Fenomena Gambar Indah di Layar TV Anda (1)

Oleh Indra Herlambang

Sungguh brilian cara televisi swasta zaman dulu untuk melindungi pemirsa di bawah umurnya. Anda masih ingat? Setiap kali ada adegan yang dianggap tidak layak tonton akan muncul gambar pemandangan alam, langit terang berbulan, atau lanskap sebuah kota di malam hari yang dipenuhi cahaya.

Hebatnya, mereka seringkali tidak mau bersusah payah berusaha untuk mengganti atau menyamarkan suara yang ada, sehingga salah satu hal yang kerap saya lihat di tayangan Melrose Place adalah gambar indah mentari tenggelam berlatar suara desah napas penuh birahi dan kecipak lembap bibir-bibir yang bersentuhan.

Mundur lebih jauh ke belakang, para orang tua zaman dulu juga punya cara tidak kalah brilian untuk menjaga mata, hati, dan kesucian anaknya. Mungkin Anda juga pernah menikmatinya. Senjatanya sederhana. Hanya berupa bebunyian mengganggu yang keluar dari getar pita suara mereka.

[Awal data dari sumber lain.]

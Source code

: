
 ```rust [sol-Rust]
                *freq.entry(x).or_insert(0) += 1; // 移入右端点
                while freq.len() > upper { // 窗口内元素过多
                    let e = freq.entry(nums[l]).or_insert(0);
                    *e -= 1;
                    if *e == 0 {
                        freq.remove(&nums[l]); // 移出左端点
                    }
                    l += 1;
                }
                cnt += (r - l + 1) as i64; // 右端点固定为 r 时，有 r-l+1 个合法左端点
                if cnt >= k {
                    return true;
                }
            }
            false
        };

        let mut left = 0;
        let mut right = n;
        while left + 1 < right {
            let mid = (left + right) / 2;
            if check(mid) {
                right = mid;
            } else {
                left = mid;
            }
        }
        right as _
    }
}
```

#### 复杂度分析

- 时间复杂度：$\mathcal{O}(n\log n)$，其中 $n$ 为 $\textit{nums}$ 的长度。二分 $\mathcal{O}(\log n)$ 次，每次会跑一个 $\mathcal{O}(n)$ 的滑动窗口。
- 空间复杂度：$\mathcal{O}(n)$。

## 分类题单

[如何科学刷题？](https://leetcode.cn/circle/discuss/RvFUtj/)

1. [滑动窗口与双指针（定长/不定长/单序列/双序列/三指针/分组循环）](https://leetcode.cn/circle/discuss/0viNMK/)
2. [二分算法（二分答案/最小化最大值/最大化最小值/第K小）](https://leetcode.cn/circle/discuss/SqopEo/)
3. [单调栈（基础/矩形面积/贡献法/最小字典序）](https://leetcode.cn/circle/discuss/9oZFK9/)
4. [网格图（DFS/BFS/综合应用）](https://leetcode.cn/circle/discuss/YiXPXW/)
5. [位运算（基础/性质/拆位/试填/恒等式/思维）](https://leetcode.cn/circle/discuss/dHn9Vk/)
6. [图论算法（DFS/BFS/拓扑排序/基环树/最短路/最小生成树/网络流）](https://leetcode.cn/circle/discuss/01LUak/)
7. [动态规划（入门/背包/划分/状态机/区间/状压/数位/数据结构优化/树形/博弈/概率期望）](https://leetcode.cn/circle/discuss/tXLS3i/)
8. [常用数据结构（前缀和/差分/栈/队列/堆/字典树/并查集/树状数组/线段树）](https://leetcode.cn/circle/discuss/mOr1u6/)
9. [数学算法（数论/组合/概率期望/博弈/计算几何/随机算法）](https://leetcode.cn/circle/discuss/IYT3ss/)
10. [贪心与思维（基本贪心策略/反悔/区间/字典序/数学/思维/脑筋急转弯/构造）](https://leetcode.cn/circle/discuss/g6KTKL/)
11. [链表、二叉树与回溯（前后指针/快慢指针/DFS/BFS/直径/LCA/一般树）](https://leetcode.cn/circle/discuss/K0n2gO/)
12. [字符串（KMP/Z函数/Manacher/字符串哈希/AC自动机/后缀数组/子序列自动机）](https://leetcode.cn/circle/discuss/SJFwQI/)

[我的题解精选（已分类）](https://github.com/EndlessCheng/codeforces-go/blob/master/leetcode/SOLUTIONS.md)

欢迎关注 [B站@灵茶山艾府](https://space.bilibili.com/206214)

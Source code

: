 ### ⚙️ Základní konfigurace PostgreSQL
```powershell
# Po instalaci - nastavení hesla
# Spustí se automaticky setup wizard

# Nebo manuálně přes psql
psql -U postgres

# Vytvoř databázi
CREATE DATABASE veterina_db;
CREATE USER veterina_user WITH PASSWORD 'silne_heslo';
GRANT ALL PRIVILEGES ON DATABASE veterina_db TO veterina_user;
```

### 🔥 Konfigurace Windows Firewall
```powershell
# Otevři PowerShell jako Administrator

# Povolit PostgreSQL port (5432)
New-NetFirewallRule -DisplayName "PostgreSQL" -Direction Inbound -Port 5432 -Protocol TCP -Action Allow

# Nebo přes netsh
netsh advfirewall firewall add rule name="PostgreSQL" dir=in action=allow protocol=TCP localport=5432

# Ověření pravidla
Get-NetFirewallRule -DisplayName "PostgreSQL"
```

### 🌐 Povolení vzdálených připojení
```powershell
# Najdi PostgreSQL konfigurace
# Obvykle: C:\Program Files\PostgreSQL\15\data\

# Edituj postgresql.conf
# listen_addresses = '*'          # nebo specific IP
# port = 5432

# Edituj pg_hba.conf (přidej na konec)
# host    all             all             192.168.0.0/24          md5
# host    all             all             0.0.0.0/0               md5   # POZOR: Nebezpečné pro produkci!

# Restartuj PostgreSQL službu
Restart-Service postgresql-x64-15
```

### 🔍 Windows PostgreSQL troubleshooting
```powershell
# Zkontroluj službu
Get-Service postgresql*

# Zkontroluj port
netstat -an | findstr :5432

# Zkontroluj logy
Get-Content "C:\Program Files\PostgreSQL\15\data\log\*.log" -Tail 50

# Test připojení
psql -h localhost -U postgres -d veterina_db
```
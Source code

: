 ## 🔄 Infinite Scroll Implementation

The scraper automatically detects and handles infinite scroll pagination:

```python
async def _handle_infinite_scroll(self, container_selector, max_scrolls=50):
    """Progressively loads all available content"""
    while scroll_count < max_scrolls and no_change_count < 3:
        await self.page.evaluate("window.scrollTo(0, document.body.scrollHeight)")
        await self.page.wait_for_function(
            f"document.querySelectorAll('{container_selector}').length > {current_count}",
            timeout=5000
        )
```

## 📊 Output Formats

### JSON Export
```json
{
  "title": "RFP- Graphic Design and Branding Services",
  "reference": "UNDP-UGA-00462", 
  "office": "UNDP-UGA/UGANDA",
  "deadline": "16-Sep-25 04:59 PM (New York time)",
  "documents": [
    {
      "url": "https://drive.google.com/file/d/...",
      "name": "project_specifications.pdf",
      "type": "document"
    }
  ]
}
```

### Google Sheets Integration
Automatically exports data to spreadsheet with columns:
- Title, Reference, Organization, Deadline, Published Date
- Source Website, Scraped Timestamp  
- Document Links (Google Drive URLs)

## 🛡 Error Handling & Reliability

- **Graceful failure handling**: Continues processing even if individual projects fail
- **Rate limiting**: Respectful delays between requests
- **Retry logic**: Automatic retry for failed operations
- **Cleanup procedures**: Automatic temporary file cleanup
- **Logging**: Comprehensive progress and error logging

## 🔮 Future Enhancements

Macamnya ada beberapa, dari batuk kecil yang keluar terpaksa: Uhuk-uhuk!, dehem dalam penuh wibawa: Ehm-ehm!, atau perintah tegas singkat seperti: Tutup mata! Suara-suara ini pada akhirnya berfungsi macam remote mahadahsyat yang bisa menggerakkan mata dan kepala anak-anaknya untuk berpaling dari hal yang tidak seharusnya mereka saksikan. Jika cara ini dipandang tidak berhasil, ada pula orang tua yang menggunakan lima jari tangan untuk menghalangi imaji berpengaruh buruk masuk ke dalam pikiran dan benak anaknya.

Apakah cara-cara hebat itu berhasil? Saya tidak tahu (yang pasti sekarang semua senjata pamungkas itu terbukti tak berdaya melawan TV cable, DVD bajakan, ribuan bahkan jutaan halaman seru di internet. Ada teman saya yang mempertanyakan, apakah adegan-adegan tertentu dalam sebuah tontonan benar-benar dapat mempengaruhi moral seseorang seperti yang selama ini ditakutkan? Jika membaca berita kriminal soal pemerkosa muda yang beraksi setelah terlalu lama membiarkan retinanya dimanja adegan supermesra dari film kebiruan, mungkin jawabannya iya. Tetapi bukankah itu sebentuk peremehan akan benteng diri dan kekuatan unsur baik dari semua manusia di dunia ini?

Dari semua orang yang keluar dari bioskop setelah menonton film Quickie Express, berapa sih di antara mereka yang memutuskan untuk beralih profesi menjadi mesin cinta ketika tiba di rumahnya? Apakah sebuah film punya kekuatan dan beban moral sebesar itu? Entahlah. Sepertinya saya tidak punya kapasitas terlalu baik untuk menjawab pertanyaan ini, karena sejujurnya, nilai Pendidikan Moral Pancasila (PMP) saya sewaktu sekolah dulu selalu biasa-biasa saja.